On Saturday, the still-new Alexander McQueen creative director Seán McGirr presented his second collection on Paris’s left bank. This offering was rooted in a rawly emotional concept: he looked to Lee McQueen’s autumn/winter 1994 show “Banshee,” which opened with two pregnant women walking to the screams of Irish fairy women, mourning a death that is soon to come.
“The banshee is rooted in the history of McQueen, but it’s also a story that I grew up with, so it feels deeply personal to me—something I remember my mother talking about in Ireland, describing the cry of this solitary, foreboding figure,” McGirr explained backstage. This emotive memory, along with McGirr’s own more optimistic interpretation of this mournful, haunting but powerful figure, form the basis of a collection that is both more romantic and beautifully wearable than his debut. “[The banshee] has come to represent something real and potent now,” he says. “The idea of someone who is feeling and forthright; someone who can be seen as a guiding force.”
This came to life with dark, twisted (literally, with fabric contorting) tailoring.

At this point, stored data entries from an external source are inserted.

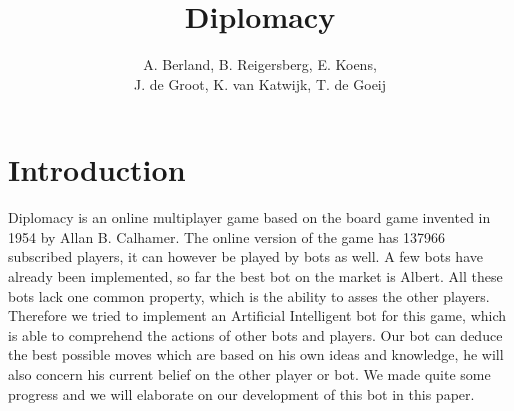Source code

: \documentclass[a4paper]{article} %
\title{Diplomacy}
\author{A. Berland, B. Reigersberg, E. Koens, \\J. de Groot, K. van Katwijk, T. de Goeij}
\begin{document}
\maketitle
\tableofcontents
\newpage

\section{Introduction}
Diplomacy is an online multiplayer game based on the board game invented in 1954 by Allan B. Calhamer. The online version of the game has 137966 subscribed players, it can however be played by bots as well. A few bots have already been implemented, so far the best bot on the market is Albert. All these bots lack one common property, which is the ability to asses the other players. Therefore we tried to implement an Artificial Intelligent bot for this game, which is able to comprehend the actions of other bots and players. Our bot can deduce the best possible moves which are based on his own ideas and knowledge, he will also concern his current belief on the other player or bot. We made quite some progress and we will elaborate on our development of this bot in this paper.
\end{document}
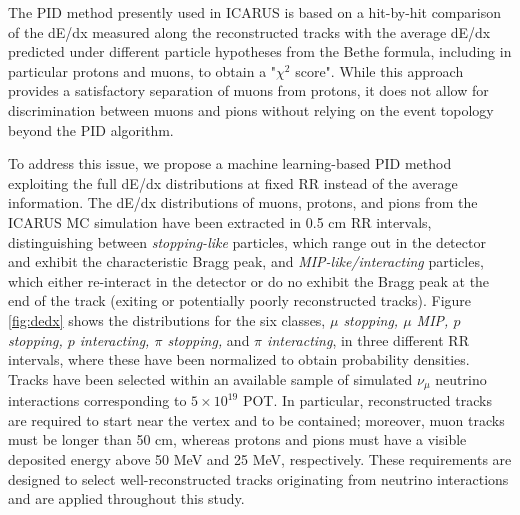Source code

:\documentclass[nocopyright]{cimento}
\begin{document}
The PID method presently used in ICARUS is based on a hit-by-hit comparison of the dE/dx measured along the reconstructed tracks with the average dE/dx predicted under different particle hypotheses from the Bethe formula, including in particular protons and muons, to obtain a "$\chi^2$ score".
While this approach provides a
satisfactory separation of muons from protons, it does not allow for discrimination between muons and pions
without relying on the event topology beyond the PID algorithm.

To address this issue, we propose a machine learning-based PID method exploiting the full dE/dx distributions at fixed RR instead of the average information.
The dE/dx distributions of muons, protons, and pions from the ICARUS MC simulation have been extracted in 0.5 cm RR intervals, distinguishing between \textit{stopping-like} particles, which range out in the detector and exhibit the characteristic Bragg peak, and \textit{MIP-like/interacting} particles, which either re-interact in the detector or do no exhibit the Bragg peak at the end of the track (exiting or potentially poorly reconstructed tracks). Figure \ref{fig:dedx} shows the distributions for the six classes, \textit{$\mu$ stopping, $\mu$ MIP, $p$ stopping, $p$ interacting, $\pi$ stopping,} and \textit{$\pi$ interacting}, in three different RR intervals, where these have been normalized to obtain probability densities. Tracks have been selected within an available sample of simulated $\nu_\mu$ neutrino interactions corresponding to $5\times10^{19}$ POT.
In particular, reconstructed tracks are required to start near the vertex and to be contained; moreover, muon tracks must be longer than 50 cm, whereas protons and pions must have a visible deposited energy above 50 MeV and 25 MeV, respectively. These requirements are designed to select well-reconstructed tracks originating from neutrino interactions and are applied throughout this study.

\end{document}
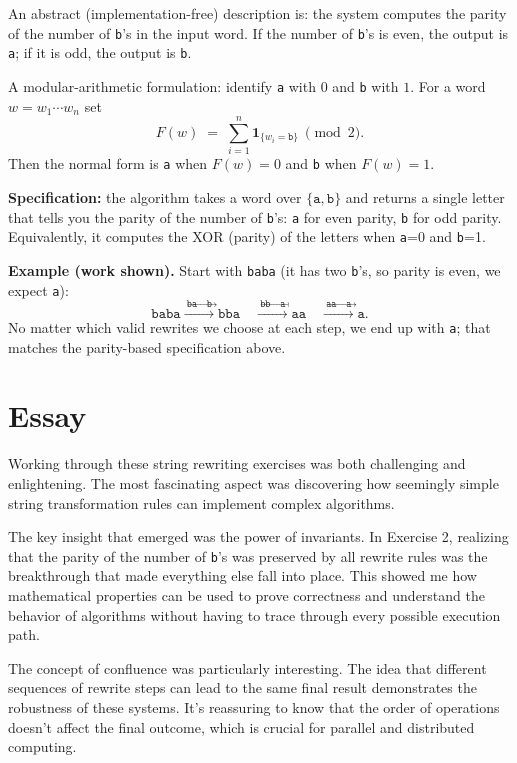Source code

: \documentclass{article}
\theoremstyle{plain}
\theoremstyle{definition}
\theoremstyle{remark}
\begin{document}
\begin{enumerate}[label=(\alph*)]
  An abstract (implementation-free) description is: the system computes the parity of the number of \texttt{b}'s in the input word. If the number of \texttt{b}'s is even, the output is \texttt{a}; if it is odd, the output is \texttt{b}.
  
  A modular-arithmetic formulation: identify \texttt{a} with $0$ and \texttt{b} with $1$. For a word $w=w_1\cdots w_n$ set
  \[
    F(w)\;=\;\sum_{i=1}^n \mathbf{1}_{\{w_i=\texttt{b}\}}\ \pmod{2}.
  \]
  Then the normal form is \texttt{a} when $F(w)=0$ and \texttt{b} when $F(w)=1$.
  
  \textbf{Specification:} the algorithm takes a word over $\{\texttt{a},\texttt{b}\}$ and returns a single letter that tells you the parity of the number of \texttt{b}'s: \texttt{a} for even parity, \texttt{b} for odd parity. Equivalently, it computes the XOR (parity) of the letters when \texttt{a}=0 and \texttt{b}=1.
\end{enumerate}

\bigskip

\textbf{Example (work shown).} Start with \texttt{baba} (it has two \texttt{b}'s, so parity is even, we expect \texttt{a}):
\[
\texttt{baba} \xrightarrow{\ \texttt{ba}\to\texttt{b}\ } \texttt{bba}
\quad\xrightarrow{\ \texttt{bb}\to\texttt{a}\ } \texttt{aa}
\quad\xrightarrow{\ \texttt{aa}\to\texttt{a}\ } \texttt{a}.
\]
No matter which valid rewrites we choose at each step, we end up with \texttt{a}; that matches the parity-based specification above.

\section{Essay}

Working through these string rewriting exercises was both challenging and enlightening. The most fascinating aspect was discovering how seemingly simple string transformation rules can implement complex algorithms. 

The key insight that emerged was the power of invariants. In Exercise 2, realizing that the parity of the number of \texttt{b}'s was preserved by all rewrite rules was the breakthrough that made everything else fall into place. This showed me how mathematical properties can be used to prove correctness and understand the behavior of algorithms without having to trace through every possible execution path.

The concept of confluence was particularly interesting. The idea that different sequences of rewrite steps can lead to the same final result demonstrates the robustness of these systems. It's reassuring to know that the order of operations doesn't affect the final outcome, which is crucial for parallel and distributed computing.
\end{document}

The opening looks gave us foreboding and sharply executed suiting and dresses, layered over Elizabethan collared shirting and raw-edge heritage lace. McGirr played with McQueen’s use of the S-bend—the straight-front corset popular in the early 1900s. Constriction took several forms, with houndstooth jackets turning into themselves. A gorgeous silk lemon organza dress was a highlight, striking with the deep romanticism we have come to expect from the house of McQueen, but given lightness. The final look, an otherworldly gown made of silver chains wrapping from the head down the body, packed a visual punch.